After becoming a Nobel laureate in literature, Eugene used his Nobel prize money to buy over 100 acres in the San Ramon valley. There, Eugene built his hacienda-style Tao Home and Garden in 1937. Taoism influenced both the home and the garden.  A Chinese philosophy, Taoism focuses on living in harmony with the Tao or “the way.” Tao House Garden features paths with sharp turns and walls that are blank.
Today, the National Park Service is working to restore the home built by the "father of American theatre” - now a National Historic Site. The entire property was designed to promote harmony and deter bad spirits. Visitors often comment on the peaceful nature of the site.

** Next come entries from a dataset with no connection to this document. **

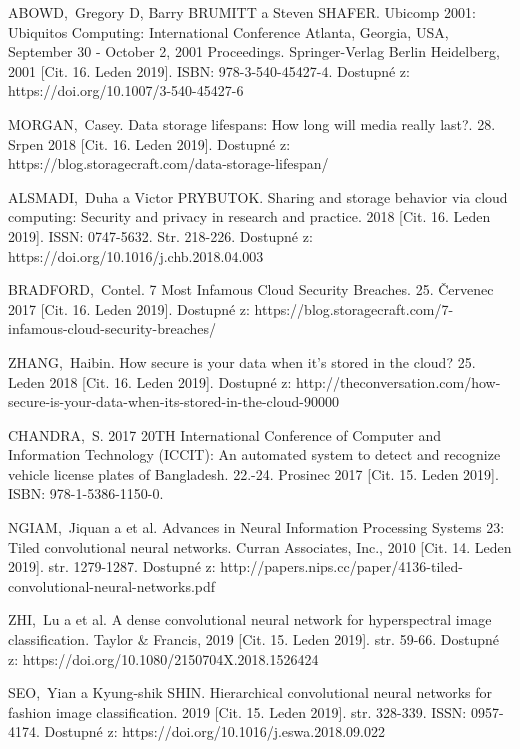 \documentclass[conference]{IEEEtran}
\begin{document}
\begin{thebibliography}{1}

ABOWD,~Gregory D, Barry BRUMITT a Steven SHAFER. Ubicomp 2001: Ubiquitos Computing: International Conference Atlanta, Georgia, USA, September 30 - October 2, 2001 Proceedings. Springer-Verlag Berlin Heidelberg, 2001 [Cit. 16. Leden 2019]. ISBN: 978-3-540-45427-4. Dostupné z: https://doi.org/10.1007/3-540-45427-6

MORGAN,~Casey. Data storage lifespans: How long will media really last?. 28. Srpen 2018 [Cit. 16. Leden 2019]. Dostupné z: https://blog.storagecraft.com/data-storage-lifespan/
	
ALSMADI,~Duha a Victor PRYBUTOK. Sharing and storage behavior via cloud computing: Security and privacy in research and practice. 2018 [Cit. 16. Leden 2019]. ISSN: 0747-5632. Str. 218-226. Dostupné z: https://doi.org/10.1016/j.chb.2018.04.003

BRADFORD,~Contel. 7 Most Infamous Cloud Security Breaches. 25. Červenec 2017 [Cit. 16. Leden 2019]. Dostupné z: https://blog.storagecraft.com/7-infamous-cloud-security-breaches/

ZHANG,~Haibin. How secure is your data when it’s stored in the cloud? 25. Leden 2018 [Cit. 16. Leden 2019]. Dostupné z: http://theconversation.com/how-secure-is-your-data-when-its-stored-in-the-cloud-90000

CHANDRA,~S. 2017 20TH International Conference of Computer and Information Technology (ICCIT): An automated system to detect and recognize vehicle license plates of Bangladesh. 22.-24. Prosinec 2017 [Cit. 15. Leden 2019]. ISBN: 978-1-5386-1150-0. 
	
NGIAM,~Jiquan a et al. Advances in Neural Information Processing Systems 23: Tiled convolutional neural networks. Curran Associates, Inc., 2010 [Cit. 14. Leden 2019]. str. 1279-1287. Dostupné z: http://papers.nips.cc/paper/4136-tiled-convolutional-neural-networks.pdf 

ZHI,~Lu a et al. A dense convolutional neural network for hyperspectral image classification. Taylor \& Francis, 2019 [Cit. 15. Leden 2019]. str. 59-66. Dostupné z: https://doi.org/10.1080/2150704X.2018.1526424 

SEO,~Yian a Kyung-shik SHIN. Hierarchical convolutional neural networks for fashion image classification. 2019 [Cit. 15. Leden 2019]. str. 328-339. ISSN: 0957-4174. Dostupné z: https://doi.org/10.1016/j.eswa.2018.09.022


\end{thebibliography}
\end{document}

Fortunately, the O’Neill family garden designs were well chronicled. Eugene’s wife, Carlotta O’Neill, designed the landscape, and she wrote about the gardens in her diaries. Carlotta especially loved white- and pink-blooming flowers. After raccoons kept killing their koi, Carlotta turned the pond into a flower bed.  Incredibly, there was just one other owner of the property after the O’Neills left in 1944.

But during the seven years, the O’Neill’s lived in harmony at the Spanish Colonial Style Tao House, Eugene created some of his most famous plays such as "Long Day's Journey into Night" and "A Moon for the Misbegotten," among other works that made him an American literary icon.

In the 1980s, the intimate courtyard garden was restored with cuttings from the original Chinaberry tree along with magnolia, walnut, and cherry trees. There are pots of geraniums and garden beds filled with birds of paradise, azalea, and star jasmine - Eugene’s favorite plant.

The orchards and idyllic gardens around the house are beautifully sited on a hilltop over the San Ramon Valley and offer impressive views of the valley and Mount Diablo. The property is as spectacular today as it was when the O’Neill’s lived there - calling to mind a quote from A Moon for the Misbegotten, where Eugene wrote,

“There is no present or future--only the past, happening over and over again--now.”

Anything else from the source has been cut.